**Source material:**

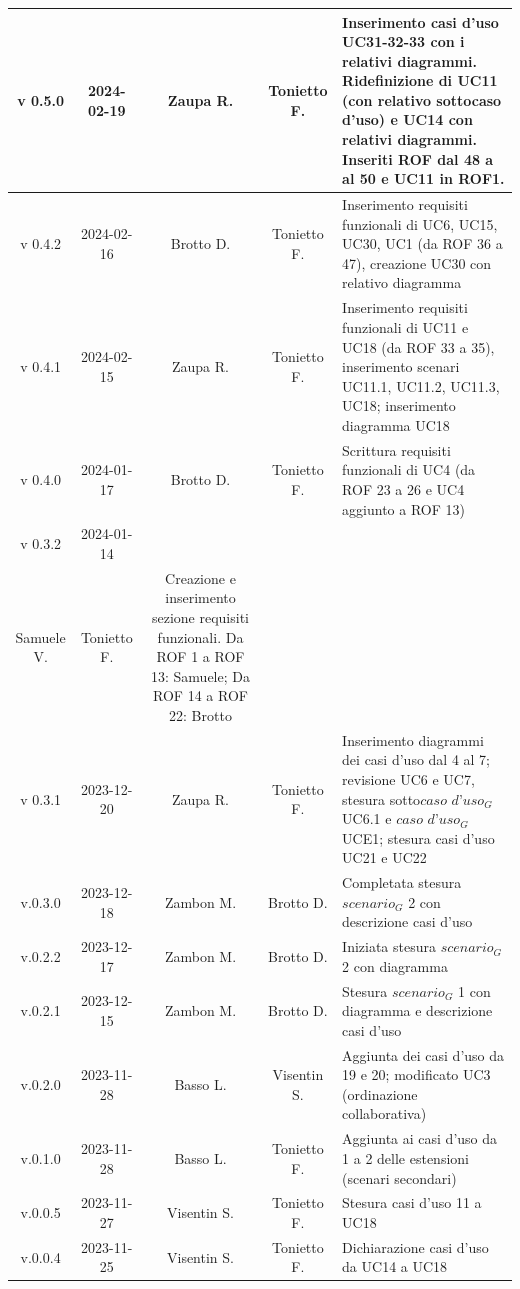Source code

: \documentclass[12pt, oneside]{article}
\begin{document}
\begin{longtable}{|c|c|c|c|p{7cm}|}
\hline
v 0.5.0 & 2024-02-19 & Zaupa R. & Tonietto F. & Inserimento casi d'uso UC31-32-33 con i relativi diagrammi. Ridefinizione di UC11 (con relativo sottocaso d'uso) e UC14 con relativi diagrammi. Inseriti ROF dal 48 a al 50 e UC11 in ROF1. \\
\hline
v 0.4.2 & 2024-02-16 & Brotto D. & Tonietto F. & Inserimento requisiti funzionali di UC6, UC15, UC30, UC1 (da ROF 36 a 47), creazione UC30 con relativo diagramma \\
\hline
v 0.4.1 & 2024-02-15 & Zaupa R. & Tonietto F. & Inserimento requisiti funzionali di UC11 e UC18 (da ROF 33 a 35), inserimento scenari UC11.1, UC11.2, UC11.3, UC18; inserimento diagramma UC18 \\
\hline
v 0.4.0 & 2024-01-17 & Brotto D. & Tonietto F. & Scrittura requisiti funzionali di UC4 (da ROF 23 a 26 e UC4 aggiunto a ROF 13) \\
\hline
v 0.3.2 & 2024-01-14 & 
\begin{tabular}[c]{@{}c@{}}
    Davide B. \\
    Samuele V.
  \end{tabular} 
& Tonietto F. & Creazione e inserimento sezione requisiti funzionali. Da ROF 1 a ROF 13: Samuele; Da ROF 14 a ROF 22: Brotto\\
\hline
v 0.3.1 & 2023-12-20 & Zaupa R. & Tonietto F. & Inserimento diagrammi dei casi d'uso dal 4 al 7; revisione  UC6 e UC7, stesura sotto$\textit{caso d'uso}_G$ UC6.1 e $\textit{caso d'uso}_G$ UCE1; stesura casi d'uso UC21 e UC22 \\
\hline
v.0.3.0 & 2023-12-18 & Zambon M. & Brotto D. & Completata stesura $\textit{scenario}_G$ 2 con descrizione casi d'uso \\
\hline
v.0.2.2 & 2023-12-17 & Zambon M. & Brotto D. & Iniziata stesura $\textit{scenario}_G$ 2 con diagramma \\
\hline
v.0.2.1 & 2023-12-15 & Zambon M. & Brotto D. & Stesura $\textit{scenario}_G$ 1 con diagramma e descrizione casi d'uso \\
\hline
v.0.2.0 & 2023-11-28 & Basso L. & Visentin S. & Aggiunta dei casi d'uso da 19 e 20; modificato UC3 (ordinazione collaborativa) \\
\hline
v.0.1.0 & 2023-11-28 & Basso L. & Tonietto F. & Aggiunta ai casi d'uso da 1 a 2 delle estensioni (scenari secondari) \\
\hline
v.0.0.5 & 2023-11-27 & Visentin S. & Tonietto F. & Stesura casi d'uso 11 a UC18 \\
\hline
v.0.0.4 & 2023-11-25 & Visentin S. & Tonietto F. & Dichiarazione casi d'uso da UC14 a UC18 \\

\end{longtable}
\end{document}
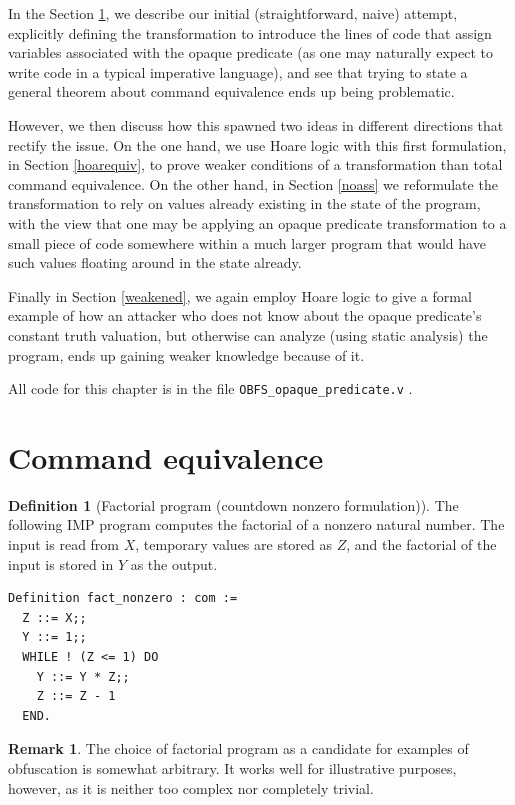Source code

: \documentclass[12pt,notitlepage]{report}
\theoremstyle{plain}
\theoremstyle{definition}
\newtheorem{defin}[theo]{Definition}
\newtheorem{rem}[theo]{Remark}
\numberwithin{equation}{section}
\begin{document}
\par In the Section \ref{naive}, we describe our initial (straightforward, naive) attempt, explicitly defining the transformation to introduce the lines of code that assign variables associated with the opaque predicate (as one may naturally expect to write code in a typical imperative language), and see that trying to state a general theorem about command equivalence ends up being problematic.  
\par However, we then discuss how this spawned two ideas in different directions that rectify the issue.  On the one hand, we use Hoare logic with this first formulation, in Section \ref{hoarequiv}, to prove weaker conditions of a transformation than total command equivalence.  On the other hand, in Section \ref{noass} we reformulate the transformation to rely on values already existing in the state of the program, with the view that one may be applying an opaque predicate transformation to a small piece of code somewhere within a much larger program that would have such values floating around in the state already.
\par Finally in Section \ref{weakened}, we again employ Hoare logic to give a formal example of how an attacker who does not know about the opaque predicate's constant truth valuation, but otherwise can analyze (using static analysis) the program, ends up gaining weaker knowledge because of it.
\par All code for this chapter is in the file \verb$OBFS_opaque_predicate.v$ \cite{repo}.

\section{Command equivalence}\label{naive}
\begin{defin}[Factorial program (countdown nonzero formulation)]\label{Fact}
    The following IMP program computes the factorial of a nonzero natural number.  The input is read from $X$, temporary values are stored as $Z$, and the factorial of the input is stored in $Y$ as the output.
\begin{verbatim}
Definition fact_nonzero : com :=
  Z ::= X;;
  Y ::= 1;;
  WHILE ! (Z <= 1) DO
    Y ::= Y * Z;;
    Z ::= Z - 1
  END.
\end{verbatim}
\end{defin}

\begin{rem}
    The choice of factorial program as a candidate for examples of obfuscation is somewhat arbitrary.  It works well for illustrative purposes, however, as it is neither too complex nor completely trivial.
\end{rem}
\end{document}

**What this task involves:** Repeat the material above in full and exactly, omitting the pictures.

**Exercise output:**
Source code

: \documentclass[12pt, oneside]{article}
\begin{document}
\begin{longtable}{|c|c|c|c|p{7cm}|}
\hline
v 0.5.0 & 2024-02-19 & Zaupa R. & Tonietto F. & Inserimento casi d'uso UC31-32-33 con i relativi diagrammi. Ridefinizione di UC11 (con relativo sottocaso d'uso) e UC14 con relativi diagrammi. Inseriti ROF dal 48 a al 50 e UC11 in ROF1. \\
\hline
v 0.4.2 & 2024-02-16 & Brotto D. & Tonietto F. & Inserimento requisiti funzionali di UC6, UC15, UC30, UC1 (da ROF 36 a 47), creazione UC30 con relativo diagramma \\
\hline
v 0.4.1 & 2024-02-15 & Zaupa R. & Tonietto F. & Inserimento requisiti funzionali di UC11 e UC18 (da ROF 33 a 35), inserimento scenari UC11.1, UC11.2, UC11.3, UC18; inserimento diagramma UC18 \\
\hline
v 0.4.0 & 2024-01-17 & Brotto D. & Tonietto F. & Scrittura requisiti funzionali di UC4 (da ROF 23 a 26 e UC4 aggiunto a ROF 13) \\
\hline
v 0.3.2 & 2024-01-14 & 
\begin{tabular}[c]{@{}c@{}}
    Davide B. \\
    Samuele V.
  \end{tabular} 
& Tonietto F. & Creazione e inserimento sezione requisiti funzionali. Da ROF 1 a ROF 13: Samuele; Da ROF 14 a ROF 22: Brotto\\
\hline
v 0.3.1 & 2023-12-20 & Zaupa R. & Tonietto F. & Inserimento diagrammi dei casi d'uso dal 4 al 7; revisione  UC6 e UC7, stesura sotto$\textit{caso d'uso}_G$ UC6.1 e $\textit{caso d'uso}_G$ UCE1; stesura casi d'uso UC21 e UC22 \\
\hline
v.0.3.0 & 2023-12-18 & Zambon M. & Brotto D. & Completata stesura $\textit{scenario}_G$ 2 con descrizione casi d'uso \\
\hline
v.0.2.2 & 2023-12-17 & Zambon M. & Brotto D. & Iniziata stesura $\textit{scenario}_G$ 2 con diagramma \\
\hline
v.0.2.1 & 2023-12-15 & Zambon M. & Brotto D. & Stesura $\textit{scenario}_G$ 1 con diagramma e descrizione casi d'uso \\
\hline
v.0.2.0 & 2023-11-28 & Basso L. & Visentin S. & Aggiunta dei casi d'uso da 19 e 20; modificato UC3 (ordinazione collaborativa) \\
\hline
v.0.1.0 & 2023-11-28 & Basso L. & Tonietto F. & Aggiunta ai casi d'uso da 1 a 2 delle estensioni (scenari secondari) \\
\hline
v.0.0.5 & 2023-11-27 & Visentin S. & Tonietto F. & Stesura casi d'uso 11 a UC18 \\
\hline
v.0.0.4 & 2023-11-25 & Visentin S. & Tonietto F. & Dichiarazione casi d'uso da UC14 a UC18 \\

\end{longtable}
\end{document}
Source code

: \documentclass[12pt,notitlepage]{report}
\theoremstyle{plain}
\theoremstyle{definition}
\newtheorem{defin}[theo]{Definition}
\newtheorem{rem}[theo]{Remark}
\numberwithin{equation}{section}
\begin{document}
\par In the Section \ref{naive}, we describe our initial (straightforward, naive) attempt, explicitly defining the transformation to introduce the lines of code that assign variables associated with the opaque predicate (as one may naturally expect to write code in a typical imperative language), and see that trying to state a general theorem about command equivalence ends up being problematic.  
\par However, we then discuss how this spawned two ideas in different directions that rectify the issue.  On the one hand, we use Hoare logic with this first formulation, in Section \ref{hoarequiv}, to prove weaker conditions of a transformation than total command equivalence.  On the other hand, in Section \ref{noass} we reformulate the transformation to rely on values already existing in the state of the program, with the view that one may be applying an opaque predicate transformation to a small piece of code somewhere within a much larger program that would have such values floating around in the state already.
\par Finally in Section \ref{weakened}, we again employ Hoare logic to give a formal example of how an attacker who does not know about the opaque predicate's constant truth valuation, but otherwise can analyze (using static analysis) the program, ends up gaining weaker knowledge because of it.
\par All code for this chapter is in the file \verb$OBFS_opaque_predicate.v$ \cite{repo}.

\section{Command equivalence}\label{naive}
\begin{defin}[Factorial program (countdown nonzero formulation)]\label{Fact}
    The following IMP program computes the factorial of a nonzero natural number.  The input is read from $X$, temporary values are stored as $Z$, and the factorial of the input is stored in $Y$ as the output.
\begin{verbatim}
Definition fact_nonzero : com :=
  Z ::= X;;
  Y ::= 1;;
  WHILE ! (Z <= 1) DO
    Y ::= Y * Z;;
    Z ::= Z - 1
  END.
\end{verbatim}
\end{defin}

\begin{rem}
    The choice of factorial program as a candidate for examples of obfuscation is somewhat arbitrary.  It works well for illustrative purposes, however, as it is neither too complex nor completely trivial.
\end{rem}
\end{document}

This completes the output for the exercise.